An undefeated season and the pride of adding a banner memorializing their team in the gym were at stake. Yet for whatever reason, they just couldn’t pull it together in the first half. Watching from the sidelines was nerve-wracking. I can only imagine what it felt like for them.
After a seemingly long halftime, the horn blew indicating it was time to return to the field. It quickly became apparent that something had changed because a very different team bounded onto the field.
Not only could we see it – we could all feel it as well. There was no doubt they wanted to win and each and every player on the field clearly started to give their best.
At the sound of the final horn they gathered in triumph. They had won by a healthy margin.
As they joined us on the sidelines we asked a few of the girls what the coach said at halftime that caused the change in them for the second half. We had wondered: did he yell at them or deliver an inspirational speech? One of the parents made us all laugh by suggesting he must have come up with a really good bribe. Whatever he said or did, clearly it had worked.
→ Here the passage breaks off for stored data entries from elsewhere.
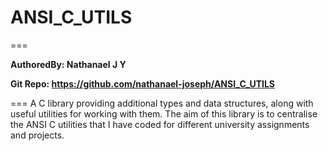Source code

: # ANSI_C_UTILS 

===

**AuthoredBy: Nathanael J Y**

**Git Repo: https://github.com/nathanael-joseph/ANSI_C_UTILS**

===
A C library providing additional types and data structures, along with useful utilities for working with them.
The aim of this library is to centralise the ANSI C utilities that I have coded for different university assignments and projects.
We then learned it wasn’t the coach who lit the fire. It was one of the girls.
The girls shared about the heartfelt speech from one of their teammates that had them return to the field determined to win. Losing was not an option.
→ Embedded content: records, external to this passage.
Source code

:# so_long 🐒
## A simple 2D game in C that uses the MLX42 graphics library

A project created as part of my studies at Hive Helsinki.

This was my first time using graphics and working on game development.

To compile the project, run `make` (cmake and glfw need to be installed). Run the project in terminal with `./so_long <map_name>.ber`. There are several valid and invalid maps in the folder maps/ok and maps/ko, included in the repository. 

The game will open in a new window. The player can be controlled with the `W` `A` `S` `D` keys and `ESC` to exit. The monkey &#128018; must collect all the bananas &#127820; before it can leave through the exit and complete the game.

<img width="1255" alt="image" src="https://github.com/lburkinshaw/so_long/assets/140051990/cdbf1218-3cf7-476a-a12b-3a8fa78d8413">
The funny thing is that no one could remember what she said. All they could remember was how they felt. They were left moved and motivated to step up their game in a big way. One girl shared she had tears in her eyes as she returned to the field.
This was a reminder for me that great leadership comes from who you are being, not the words you say. Tweet This
Now the words you choose can, of course, make a difference. Yet even your words are a reflection of who you are, what you think and how you see the world. It is the words you generate from your heartfelt commitments and beliefs that will make the biggest difference in those moment of truth.
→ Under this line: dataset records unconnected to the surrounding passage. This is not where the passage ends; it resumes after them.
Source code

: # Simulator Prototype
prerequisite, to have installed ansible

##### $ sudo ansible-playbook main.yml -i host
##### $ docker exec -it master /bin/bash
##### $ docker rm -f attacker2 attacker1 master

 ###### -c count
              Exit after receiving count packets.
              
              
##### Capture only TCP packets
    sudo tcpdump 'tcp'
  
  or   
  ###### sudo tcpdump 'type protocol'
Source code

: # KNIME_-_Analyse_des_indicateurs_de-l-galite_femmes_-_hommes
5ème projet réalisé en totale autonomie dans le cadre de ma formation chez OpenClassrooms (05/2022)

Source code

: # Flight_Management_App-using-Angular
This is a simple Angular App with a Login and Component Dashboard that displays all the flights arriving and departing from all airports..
Eloquence may impress people, but well chosen words delivered artfully will never trump a heart felt delivery.
Ultimately, it is who you are being, not your words, that is the real source of great leadership – the kind of leadership that inspires others to be and do their very best.
Focus on what really matters and you can trust that the right words will come. Substance will win over form every time. And that is great news for all of those would be or could be leaders out there.
Whether or not you are THE leader, speaking from your heart is an access for any one of us to be a leader in any moment.
Think of a time when you have had an experience of being moved and motivated by someone in one of those critical moments? What do you think was the source of their leadership?